┏━━
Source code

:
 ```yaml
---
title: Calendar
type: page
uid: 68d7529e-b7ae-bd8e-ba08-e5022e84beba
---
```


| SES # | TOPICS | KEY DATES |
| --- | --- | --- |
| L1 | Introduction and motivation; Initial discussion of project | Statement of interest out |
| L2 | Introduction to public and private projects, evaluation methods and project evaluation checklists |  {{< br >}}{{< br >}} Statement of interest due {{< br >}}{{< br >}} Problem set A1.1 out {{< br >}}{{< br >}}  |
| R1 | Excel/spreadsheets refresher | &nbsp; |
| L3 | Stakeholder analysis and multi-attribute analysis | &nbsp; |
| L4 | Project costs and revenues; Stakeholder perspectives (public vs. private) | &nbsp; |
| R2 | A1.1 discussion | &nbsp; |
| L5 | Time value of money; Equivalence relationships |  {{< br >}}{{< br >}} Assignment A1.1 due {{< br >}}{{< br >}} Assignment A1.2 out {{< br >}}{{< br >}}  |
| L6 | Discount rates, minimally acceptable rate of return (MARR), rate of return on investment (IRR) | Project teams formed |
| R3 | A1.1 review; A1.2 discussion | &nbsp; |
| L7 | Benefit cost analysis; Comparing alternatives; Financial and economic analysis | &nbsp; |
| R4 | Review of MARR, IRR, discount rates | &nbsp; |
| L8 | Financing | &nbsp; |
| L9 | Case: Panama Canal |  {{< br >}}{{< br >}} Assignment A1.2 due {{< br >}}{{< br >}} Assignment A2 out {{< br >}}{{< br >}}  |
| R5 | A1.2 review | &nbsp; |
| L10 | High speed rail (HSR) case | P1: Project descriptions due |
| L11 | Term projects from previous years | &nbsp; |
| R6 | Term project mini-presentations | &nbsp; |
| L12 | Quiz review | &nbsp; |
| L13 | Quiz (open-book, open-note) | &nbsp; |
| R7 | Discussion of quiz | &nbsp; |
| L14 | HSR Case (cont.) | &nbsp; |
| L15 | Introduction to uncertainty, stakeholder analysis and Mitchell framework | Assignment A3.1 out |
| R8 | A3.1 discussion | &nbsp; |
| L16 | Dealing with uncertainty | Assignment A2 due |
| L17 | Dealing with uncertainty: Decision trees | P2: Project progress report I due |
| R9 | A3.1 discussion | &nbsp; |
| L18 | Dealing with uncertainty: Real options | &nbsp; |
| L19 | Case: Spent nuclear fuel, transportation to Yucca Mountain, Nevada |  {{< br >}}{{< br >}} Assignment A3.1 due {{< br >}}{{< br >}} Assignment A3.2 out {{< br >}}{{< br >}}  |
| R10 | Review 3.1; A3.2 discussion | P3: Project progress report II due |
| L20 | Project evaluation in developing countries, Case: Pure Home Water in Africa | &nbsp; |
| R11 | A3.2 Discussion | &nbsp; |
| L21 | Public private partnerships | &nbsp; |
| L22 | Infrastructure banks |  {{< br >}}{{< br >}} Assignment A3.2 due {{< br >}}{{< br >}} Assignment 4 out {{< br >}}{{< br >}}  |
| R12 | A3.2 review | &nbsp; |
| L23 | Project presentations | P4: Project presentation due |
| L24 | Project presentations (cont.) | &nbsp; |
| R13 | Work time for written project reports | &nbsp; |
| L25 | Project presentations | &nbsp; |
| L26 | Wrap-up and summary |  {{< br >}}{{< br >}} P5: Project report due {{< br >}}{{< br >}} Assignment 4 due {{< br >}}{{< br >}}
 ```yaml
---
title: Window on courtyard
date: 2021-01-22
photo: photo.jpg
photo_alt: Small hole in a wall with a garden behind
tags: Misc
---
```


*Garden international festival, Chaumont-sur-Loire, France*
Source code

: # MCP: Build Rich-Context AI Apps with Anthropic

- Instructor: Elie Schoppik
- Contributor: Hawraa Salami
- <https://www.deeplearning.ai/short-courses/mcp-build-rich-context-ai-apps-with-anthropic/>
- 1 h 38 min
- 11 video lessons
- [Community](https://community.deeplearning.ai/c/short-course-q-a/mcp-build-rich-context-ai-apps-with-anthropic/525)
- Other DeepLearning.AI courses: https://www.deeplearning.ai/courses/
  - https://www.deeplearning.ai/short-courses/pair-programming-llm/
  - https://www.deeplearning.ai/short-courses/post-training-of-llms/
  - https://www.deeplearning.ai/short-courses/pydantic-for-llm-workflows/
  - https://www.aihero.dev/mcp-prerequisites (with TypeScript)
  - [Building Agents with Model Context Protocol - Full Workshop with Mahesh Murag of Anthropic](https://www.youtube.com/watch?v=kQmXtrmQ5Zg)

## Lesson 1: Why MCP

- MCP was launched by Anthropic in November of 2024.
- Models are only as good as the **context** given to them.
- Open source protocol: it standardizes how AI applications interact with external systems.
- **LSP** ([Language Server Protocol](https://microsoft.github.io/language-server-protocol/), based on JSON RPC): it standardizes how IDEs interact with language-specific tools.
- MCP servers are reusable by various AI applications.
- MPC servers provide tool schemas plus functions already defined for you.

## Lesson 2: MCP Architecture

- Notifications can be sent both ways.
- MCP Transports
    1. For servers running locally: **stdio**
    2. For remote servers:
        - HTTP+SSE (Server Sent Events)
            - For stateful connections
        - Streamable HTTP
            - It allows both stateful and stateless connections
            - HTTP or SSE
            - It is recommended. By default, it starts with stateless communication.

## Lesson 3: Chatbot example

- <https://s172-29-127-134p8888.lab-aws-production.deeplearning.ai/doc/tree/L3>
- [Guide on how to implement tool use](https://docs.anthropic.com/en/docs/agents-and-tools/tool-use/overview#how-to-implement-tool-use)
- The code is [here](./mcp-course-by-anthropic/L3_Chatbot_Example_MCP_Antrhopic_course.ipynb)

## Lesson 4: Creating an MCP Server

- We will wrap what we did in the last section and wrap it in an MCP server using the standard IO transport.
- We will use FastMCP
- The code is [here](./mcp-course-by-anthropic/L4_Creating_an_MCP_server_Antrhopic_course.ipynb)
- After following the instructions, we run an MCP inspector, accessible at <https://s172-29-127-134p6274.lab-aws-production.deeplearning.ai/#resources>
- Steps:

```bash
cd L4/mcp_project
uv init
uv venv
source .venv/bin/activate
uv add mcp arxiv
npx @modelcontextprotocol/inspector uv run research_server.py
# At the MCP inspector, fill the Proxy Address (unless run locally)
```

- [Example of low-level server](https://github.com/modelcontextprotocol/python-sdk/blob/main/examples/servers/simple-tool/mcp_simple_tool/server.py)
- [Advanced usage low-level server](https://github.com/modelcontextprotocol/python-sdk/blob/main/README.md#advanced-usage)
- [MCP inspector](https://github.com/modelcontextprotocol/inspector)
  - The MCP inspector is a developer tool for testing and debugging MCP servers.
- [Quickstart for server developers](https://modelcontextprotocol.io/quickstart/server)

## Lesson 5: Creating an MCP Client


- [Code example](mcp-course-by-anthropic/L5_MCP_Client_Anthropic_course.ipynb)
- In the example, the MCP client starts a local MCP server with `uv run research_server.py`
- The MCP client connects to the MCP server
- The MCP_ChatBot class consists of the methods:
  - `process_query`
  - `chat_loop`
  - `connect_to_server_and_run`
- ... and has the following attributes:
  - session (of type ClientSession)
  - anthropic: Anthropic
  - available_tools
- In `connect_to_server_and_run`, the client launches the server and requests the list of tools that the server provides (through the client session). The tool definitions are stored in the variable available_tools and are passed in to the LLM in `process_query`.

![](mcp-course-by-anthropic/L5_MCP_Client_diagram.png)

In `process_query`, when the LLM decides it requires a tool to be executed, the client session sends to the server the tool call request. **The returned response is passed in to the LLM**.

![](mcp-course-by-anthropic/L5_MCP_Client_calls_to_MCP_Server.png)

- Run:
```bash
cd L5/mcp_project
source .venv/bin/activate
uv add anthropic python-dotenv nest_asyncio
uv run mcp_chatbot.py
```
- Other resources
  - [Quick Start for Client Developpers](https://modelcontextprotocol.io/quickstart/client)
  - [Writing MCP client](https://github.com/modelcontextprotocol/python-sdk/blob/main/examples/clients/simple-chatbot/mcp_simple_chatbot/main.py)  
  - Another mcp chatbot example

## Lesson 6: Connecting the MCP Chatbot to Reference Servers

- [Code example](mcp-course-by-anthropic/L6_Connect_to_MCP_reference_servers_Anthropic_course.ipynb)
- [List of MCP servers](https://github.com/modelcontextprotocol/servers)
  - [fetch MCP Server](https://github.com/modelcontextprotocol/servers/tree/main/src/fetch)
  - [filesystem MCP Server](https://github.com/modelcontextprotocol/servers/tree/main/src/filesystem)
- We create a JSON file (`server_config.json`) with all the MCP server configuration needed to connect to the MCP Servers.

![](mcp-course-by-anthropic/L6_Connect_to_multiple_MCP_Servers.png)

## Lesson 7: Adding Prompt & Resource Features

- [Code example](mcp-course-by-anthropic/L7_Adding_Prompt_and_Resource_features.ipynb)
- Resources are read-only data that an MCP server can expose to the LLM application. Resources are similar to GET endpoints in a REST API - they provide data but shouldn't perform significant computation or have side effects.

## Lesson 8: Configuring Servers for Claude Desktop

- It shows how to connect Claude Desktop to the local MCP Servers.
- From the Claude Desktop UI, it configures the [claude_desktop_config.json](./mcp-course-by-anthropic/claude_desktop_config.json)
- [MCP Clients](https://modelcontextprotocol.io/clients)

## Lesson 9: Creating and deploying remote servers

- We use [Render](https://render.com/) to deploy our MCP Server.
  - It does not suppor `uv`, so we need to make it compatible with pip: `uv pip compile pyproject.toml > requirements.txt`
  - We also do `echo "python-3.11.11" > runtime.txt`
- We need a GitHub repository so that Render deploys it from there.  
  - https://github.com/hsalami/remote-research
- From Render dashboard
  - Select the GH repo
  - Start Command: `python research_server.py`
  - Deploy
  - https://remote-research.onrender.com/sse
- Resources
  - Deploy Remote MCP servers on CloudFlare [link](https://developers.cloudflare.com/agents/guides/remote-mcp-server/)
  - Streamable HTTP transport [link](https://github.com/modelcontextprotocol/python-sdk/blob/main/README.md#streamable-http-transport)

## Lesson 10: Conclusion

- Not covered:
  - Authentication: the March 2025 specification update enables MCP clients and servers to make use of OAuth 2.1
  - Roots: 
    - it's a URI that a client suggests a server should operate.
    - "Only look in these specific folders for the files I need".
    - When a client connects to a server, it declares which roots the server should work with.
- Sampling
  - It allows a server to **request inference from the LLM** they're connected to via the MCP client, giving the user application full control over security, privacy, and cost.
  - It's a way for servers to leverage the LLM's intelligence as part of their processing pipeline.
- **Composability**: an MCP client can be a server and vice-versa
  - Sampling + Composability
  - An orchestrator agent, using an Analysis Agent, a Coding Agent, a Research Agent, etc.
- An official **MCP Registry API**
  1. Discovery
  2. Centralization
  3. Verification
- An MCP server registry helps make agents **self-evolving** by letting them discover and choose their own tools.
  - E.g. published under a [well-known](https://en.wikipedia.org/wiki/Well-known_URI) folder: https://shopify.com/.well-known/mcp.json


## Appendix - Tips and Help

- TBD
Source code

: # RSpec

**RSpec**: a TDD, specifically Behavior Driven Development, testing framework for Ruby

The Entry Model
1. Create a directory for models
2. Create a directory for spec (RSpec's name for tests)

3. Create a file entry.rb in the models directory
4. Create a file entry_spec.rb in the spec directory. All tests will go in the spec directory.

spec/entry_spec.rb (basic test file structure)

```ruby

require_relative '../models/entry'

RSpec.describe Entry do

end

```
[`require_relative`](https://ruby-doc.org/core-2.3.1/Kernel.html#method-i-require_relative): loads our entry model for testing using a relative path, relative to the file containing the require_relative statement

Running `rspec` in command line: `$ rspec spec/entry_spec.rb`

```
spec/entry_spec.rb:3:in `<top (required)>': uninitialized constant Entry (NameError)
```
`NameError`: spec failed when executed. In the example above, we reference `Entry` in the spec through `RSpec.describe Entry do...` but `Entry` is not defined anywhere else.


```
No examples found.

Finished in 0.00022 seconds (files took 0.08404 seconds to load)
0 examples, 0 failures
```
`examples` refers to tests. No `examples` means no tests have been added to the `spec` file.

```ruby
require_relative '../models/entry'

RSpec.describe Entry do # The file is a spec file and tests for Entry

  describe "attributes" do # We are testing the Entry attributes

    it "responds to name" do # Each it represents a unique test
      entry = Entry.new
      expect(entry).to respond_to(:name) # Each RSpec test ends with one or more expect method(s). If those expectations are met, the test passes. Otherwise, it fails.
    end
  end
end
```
┗━━
**AIM OF THE TASK**
Could you retype exactly the lines from the first one of the records through the line containing "interest out |", both included, and nothing more?

**REPLY**
Source code

:
 ```yaml
---
title: Calendar
type: page
uid: 68d7529e-b7ae-bd8e-ba08-e5022e84beba
---
```


| SES # | TOPICS | KEY DATES |
| --- | --- | --- |
| L1 | Introduction and motivation; Initial discussion of project | Statement of interest out |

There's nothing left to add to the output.